The 35-year-old rapper was shot dead outside a popular restaurant on Florida Road in Durban.
The 35-year-old rapper was shot dead outside a popular restaurant on Florida Road in Durban.
Image: Instagram/ AKA

When former first lady Winnie Madikizela-Mandela died, I insisted that she was not the mother of our nation. My view had nothing to do with her gender or the scandals that followed her but was solely based on the nature of her public position as someone who belonged to the public service as part of an elected ruling class.

When it comes to grief, we mourn with those who mourn. It does not matter if the person who died was known to be a good or bad person. Yet when I read the column by Malaika Mahlatsi in the Sowetan last week, I could not see a tormented young girl but a bitter black woman who, because of women's empowerment, sees the death of a man as a victory for gender equality.

Perhaps that is not a bad thing by itself, except that the deceased is the son of another woman, and had not yet been buried.

I have come to believe firmly that the empowerment of women in SA at the expense of black men is a big mistake, and that the focus on women’s power does not bring love and unity in a fragmented society of traumatised black men and women.

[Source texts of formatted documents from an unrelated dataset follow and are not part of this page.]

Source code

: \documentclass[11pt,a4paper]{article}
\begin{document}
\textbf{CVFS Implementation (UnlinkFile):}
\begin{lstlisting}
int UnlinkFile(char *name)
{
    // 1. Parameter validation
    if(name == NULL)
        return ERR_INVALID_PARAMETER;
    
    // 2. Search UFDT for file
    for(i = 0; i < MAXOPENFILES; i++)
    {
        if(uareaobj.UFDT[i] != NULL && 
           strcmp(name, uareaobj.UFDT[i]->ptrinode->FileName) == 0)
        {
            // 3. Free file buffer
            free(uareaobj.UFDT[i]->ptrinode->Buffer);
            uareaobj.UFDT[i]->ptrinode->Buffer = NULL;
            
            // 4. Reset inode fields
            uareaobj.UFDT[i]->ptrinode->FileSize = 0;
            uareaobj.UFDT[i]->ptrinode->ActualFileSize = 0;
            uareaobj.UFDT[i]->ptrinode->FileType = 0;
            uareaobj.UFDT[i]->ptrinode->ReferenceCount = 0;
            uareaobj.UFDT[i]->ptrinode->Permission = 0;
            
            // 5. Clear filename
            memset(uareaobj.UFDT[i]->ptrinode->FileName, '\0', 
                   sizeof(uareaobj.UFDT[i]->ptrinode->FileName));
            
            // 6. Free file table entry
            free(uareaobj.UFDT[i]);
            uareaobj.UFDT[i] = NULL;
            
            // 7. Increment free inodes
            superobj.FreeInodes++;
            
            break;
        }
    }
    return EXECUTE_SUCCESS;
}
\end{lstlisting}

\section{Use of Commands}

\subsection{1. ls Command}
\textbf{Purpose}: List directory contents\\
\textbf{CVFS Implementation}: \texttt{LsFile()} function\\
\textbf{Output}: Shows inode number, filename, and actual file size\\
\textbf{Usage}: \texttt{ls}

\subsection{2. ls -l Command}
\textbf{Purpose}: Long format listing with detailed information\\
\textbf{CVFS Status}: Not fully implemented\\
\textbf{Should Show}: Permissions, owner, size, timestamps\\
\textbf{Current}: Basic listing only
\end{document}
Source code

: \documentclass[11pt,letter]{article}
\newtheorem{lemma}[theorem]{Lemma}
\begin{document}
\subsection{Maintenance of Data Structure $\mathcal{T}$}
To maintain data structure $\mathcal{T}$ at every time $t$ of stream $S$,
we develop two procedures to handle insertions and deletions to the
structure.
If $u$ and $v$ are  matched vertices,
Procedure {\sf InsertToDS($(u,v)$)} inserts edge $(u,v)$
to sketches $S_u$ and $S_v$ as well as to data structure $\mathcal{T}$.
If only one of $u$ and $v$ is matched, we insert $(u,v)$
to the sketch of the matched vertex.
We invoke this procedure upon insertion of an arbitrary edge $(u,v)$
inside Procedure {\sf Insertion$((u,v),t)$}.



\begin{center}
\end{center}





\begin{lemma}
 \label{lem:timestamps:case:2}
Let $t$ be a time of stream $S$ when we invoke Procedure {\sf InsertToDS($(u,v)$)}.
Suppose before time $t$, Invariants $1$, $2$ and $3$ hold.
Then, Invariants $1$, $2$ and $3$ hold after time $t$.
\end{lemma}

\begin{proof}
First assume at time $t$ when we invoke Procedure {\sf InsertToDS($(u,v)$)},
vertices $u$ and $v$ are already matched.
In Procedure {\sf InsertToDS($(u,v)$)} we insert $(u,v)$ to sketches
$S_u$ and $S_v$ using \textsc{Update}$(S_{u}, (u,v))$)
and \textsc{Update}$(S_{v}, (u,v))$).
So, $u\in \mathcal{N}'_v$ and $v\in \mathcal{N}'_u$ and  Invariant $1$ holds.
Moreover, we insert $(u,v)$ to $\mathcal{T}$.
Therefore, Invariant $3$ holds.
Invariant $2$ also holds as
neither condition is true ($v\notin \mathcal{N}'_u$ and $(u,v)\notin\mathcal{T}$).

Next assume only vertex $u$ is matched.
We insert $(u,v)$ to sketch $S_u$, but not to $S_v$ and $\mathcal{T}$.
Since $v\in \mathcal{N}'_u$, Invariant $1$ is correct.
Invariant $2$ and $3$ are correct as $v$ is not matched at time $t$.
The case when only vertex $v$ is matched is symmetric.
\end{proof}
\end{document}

Rather, this nonsensical focus on gender specifics has produced morally hollow black feminists who despise the black male and see their fathers and sons as dogs.

Again, I do not care much how women hate men as it does not matter to me; but the moment a person has passed on, we should focus on the pain of the grieving and the dignity of the dead regardless of our emotions until at least the burial is complete.

What is clear though is that as a nation, and as Africans, we should never have given focus to this gender nonsense talk, we should have focused on our traditions and the complete human development of a dehumanised black race, as well as the faith which brought us this freedom but which is now a platform for feminists to insult the black men who died fighting for this freedom.